Hudson omits Japan from his analysis, because Germany, Austria, and Korea offered distinct case studies of, respectively, the conquered, the liberated, and something in between. But this is no cause for excluding Japan from his comparative study; quite the opposite. In justifying Japan's omission, the author claims that "the US-Soviet dynamic … simply did not exist" (4) in Japan, because the Soviets did not take part in its occupation. True enough, but that does not mean the USSR was irrelevant to Japan's occupation. Nor does the Soviet army's absence rule out an analysis of the effectiveness of "army diplomacy" during an occupation, if one considers military-civilian relations, or military-civil government relations, as diplomatic endeavors.[2] The chapters on Germany, Austria, and Korea touch on this meaning of army diplomacy, but Hudson does not explore it deeply enough.

Despite the disconnect between his book's title and its content, Hudson has provided a welcome, thorough longitudinal analysis of the evolution of US Army thinking and policy regarding postwar occupations. He presents a stunningly detailed breakdown of the complex institutional relationships within the US Army and between it and the nation's civilian government bureaucracies. The same may be said for his nuanced account of relations between American and other Allied commanders and civilian authorities. Hudson even summarizes his findings with admirable brevity, saying in his conclusion that:

Militarized decisions can sometimes be more pragmatic, less ideologically intense and polarizing, and more reflective of on-the-ground realities than those made at higher, purely civilian levels. When circumstances are right—a sophisticated and experienced senior military leader, and adequate and trained military force, a doctrine that makes sense in light of on-the-ground conditions—militarized decisions may produce better results than top-driven (civilian) ones.
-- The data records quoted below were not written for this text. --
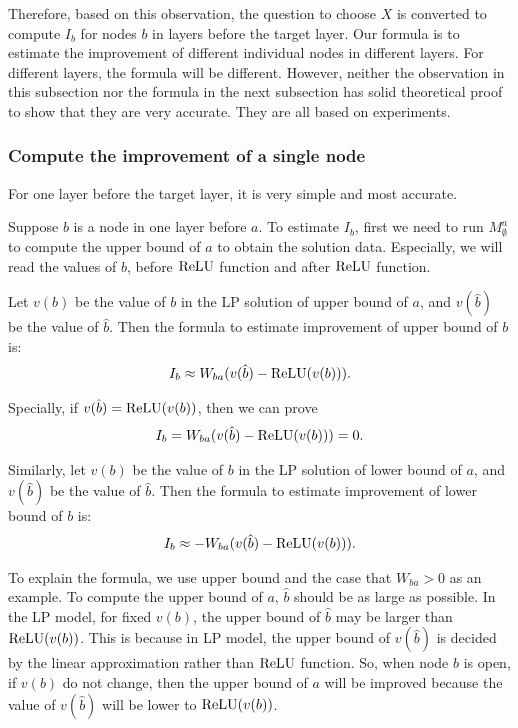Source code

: Therefore, based on this observation, the question to choose $X$ is converted to compute $I_b$ for nodes $b$ in layers before the target layer. Our formula is to estimate the improvement of different individual nodes in different layers. For different layers, the formula will be different.  However, neither the observation in this subsection nor the formula in the next subsection has solid theoretical proof to show that they are very accurate. They are all based on experiments. 

\subsubsection*{Compute the improvement of a single node}


For one layer before the target layer, it is very simple and most accurate. 

Suppose $b$ is a node in one layer before $a$. To estimate $I_b$, first we need to run $M^a_{\emptyset}$ to compute the upper bound of $a$  to obtain the solution data. Especially, we will read the values of $b$, before $\mathrm{ReLU}$ function and after $\mathrm{ReLU}$ function.

\begin{definition}
	Let $v(b)$ be the value of $b$ in the LP solution of upper bound of $a$, and $v(\hat{b})$ be the value of $\hat{b}$.	Then the formula to estimate improvement of upper bound of $b$ is: \begin{align*}
		I_b \approx W_{ba}(v(\hat{b})-\mathrm{ReLU}(v(b))).
	\end{align*}
	
	Specially, if $v(\hat{b})=\mathrm{ReLU}(v(b))$, then we can prove \begin{align*}
		I_b = W_{ba}(v(\hat{b})-\mathrm{ReLU}(v(b))) = 0.
	\end{align*}
	
	
	Similarly, let $v(b)$ be the value of $b$ in the LP solution of lower bound of $a$, and $v(\hat{b})$ be the value of $\hat{b}$. Then the formula to estimate improvement of lower bound of $b$ is: \begin{align*}
		I_b \approx -W_{ba}(v(\hat{b})-\mathrm{ReLU}(v(b))).
	\end{align*}
	
\end{definition}

To explain the formula, we use upper bound and the case that $W_{ba} > 0$ as an example. To compute the upper bound of $a$, $\hat{b}$ should be as large as possible. In the LP model, for fixed $v(b)$, the upper bound of $\hat{b}$ may be larger than $\mathrm{ReLU}(v(b))$. This is because in LP model, the upper bound of $v(\hat{b})$ is decided by the linear approximation rather than $\mathrm{ReLU}$ function. So, when node $b$ is open, if $v(b)$ do not change, then the upper bound of $a$ will be improved because the value of $v(\hat{b})$ will be lower to $\mathrm{ReLU}(v(b))$.
 			
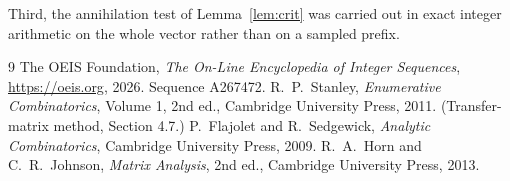\documentclass[11pt,a4paper]{article}
\theoremstyle{plain}
\theoremstyle{definition}
\begin{document}
Third, the annihilation test of Lemma~\ref{lem:crit} was carried out in exact integer
arithmetic on the whole vector rather than on a sampled prefix.

\begin{thebibliography}{9}
 The OEIS Foundation, \emph{The On-Line Encyclopedia of Integer
Sequences}, \url{https://oeis.org}, 2026. Sequence A267472.
 R.~P.~Stanley, \emph{Enumerative Combinatorics}, Volume 1, 2nd ed.,
Cambridge University Press, 2011. (Transfer-matrix method, Section 4.7.)
 P.~Flajolet and R.~Sedgewick, \emph{Analytic Combinatorics}, Cambridge
University Press, 2009.
 R.~A.~Horn and C.~R.~Johnson, \emph{Matrix Analysis}, 2nd ed., Cambridge
University Press, 2013.
\end{thebibliography}
\end{document}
But if the military leader is not sophisticated and experienced, the force not so adequate and trained, and the conditions not so conducive to the applicable doctrine, then the weaknesses in militarizing otherwise high policy decisions are readily apparent. (274)

Walter Hudson has carefully supported each element of that argument in this worthwhile, if mistitled, book.

[1] "Military Government Planning Prior to 1940," "Military Government Doctrine, Training, and Organization, 1940–1941," and "FDR, Interagency Conflict, and Military Government, 1941–1942."

[2] As many recent scholars do: see, e.g., John Dower, Embracing Defeat: Japan in the Wake of World War II (NY: Norton, 1999), Petra Goedde, GIs and Germans: Culture, Gender, and Foreign Relations, 1945–1949 (New Haven: Yale U Pr, 2002), Maria Höhn and Seungsook Moon, eds., Over There: Living with the U.S. Military Empire from World War Two to the Present (Durham, NC: Duke U Pr, 2010), Rebecca Boehling, A Question of Priorities: Democratic Reforms and Economic Recovery in Postwar Germany: Frankfurt, Munich, and Stuttgart under U.S. Occupation 1945–1949 (Providence, RI: Berghahn Books, 1996), and Mary A. Renda, Taking Haiti: Military Occupation and the Culture of U.S. Imperialism, 1915–1940 (Chapel Hill: U North Carolina Pr, 2001).